TASK REQUIREMENTS
The required result is each line of the entries below containing the string "introduzir".

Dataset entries
*** Begin section ***

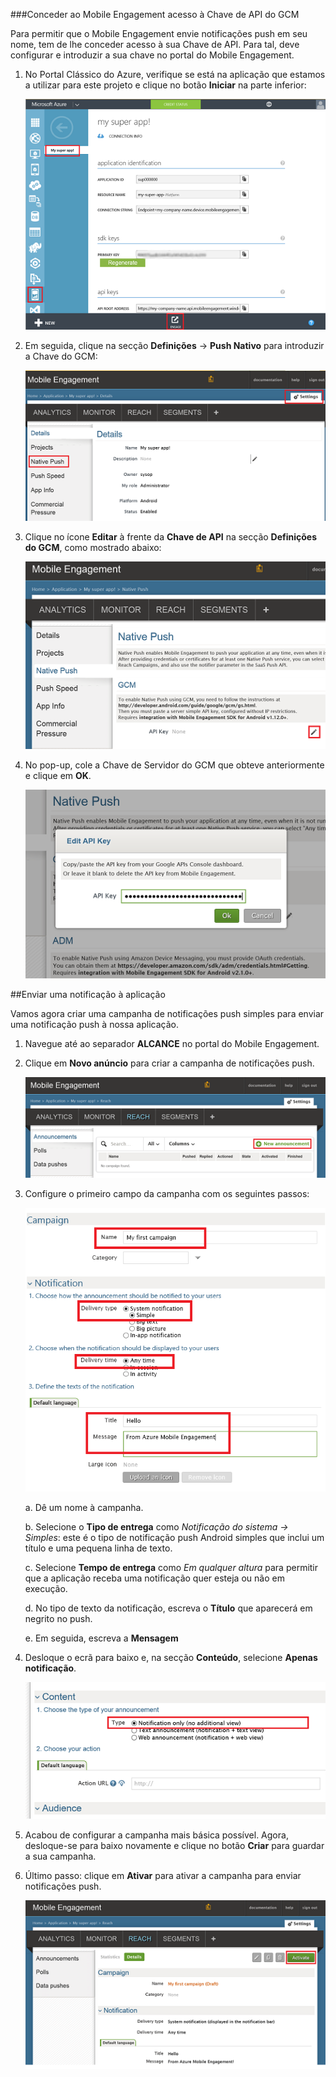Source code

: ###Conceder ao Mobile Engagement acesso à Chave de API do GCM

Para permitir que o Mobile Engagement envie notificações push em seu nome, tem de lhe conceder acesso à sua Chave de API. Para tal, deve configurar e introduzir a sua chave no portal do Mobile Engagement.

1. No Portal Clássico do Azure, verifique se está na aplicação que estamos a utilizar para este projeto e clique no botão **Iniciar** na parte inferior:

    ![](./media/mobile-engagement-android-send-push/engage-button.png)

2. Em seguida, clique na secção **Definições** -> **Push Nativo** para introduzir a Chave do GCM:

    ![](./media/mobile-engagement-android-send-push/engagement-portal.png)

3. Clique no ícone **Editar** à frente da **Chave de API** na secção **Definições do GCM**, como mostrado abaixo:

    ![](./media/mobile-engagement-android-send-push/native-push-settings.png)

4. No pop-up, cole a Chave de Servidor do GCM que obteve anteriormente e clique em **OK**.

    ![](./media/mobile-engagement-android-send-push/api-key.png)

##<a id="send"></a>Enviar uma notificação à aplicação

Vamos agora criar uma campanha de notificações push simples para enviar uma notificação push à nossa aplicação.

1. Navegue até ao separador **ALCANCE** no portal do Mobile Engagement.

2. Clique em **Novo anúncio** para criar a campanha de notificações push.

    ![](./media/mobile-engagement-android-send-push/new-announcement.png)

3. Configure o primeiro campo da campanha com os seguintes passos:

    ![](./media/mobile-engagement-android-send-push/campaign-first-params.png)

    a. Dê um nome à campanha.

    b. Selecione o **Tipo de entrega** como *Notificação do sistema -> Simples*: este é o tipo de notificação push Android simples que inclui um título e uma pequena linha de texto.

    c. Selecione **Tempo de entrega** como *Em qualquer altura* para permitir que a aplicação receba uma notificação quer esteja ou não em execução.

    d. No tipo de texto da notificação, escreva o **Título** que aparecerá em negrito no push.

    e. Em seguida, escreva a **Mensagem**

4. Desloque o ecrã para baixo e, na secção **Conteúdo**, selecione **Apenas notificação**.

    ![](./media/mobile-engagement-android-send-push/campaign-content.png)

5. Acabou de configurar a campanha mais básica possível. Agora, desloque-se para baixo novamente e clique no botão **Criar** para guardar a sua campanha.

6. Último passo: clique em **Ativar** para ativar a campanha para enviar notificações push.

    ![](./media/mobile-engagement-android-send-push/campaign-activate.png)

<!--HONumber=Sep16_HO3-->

*** End section ***

ANSWER SPACE
Para permitir que o Mobile Engagement envie notificações push em seu nome, tem de lhe conceder acesso à sua Chave de API. Para tal, deve configurar e introduzir a sua chave no portal do Mobile Engagement.
2. Em seguida, clique na secção **Definições** -> **Push Nativo** para introduzir a Chave do GCM:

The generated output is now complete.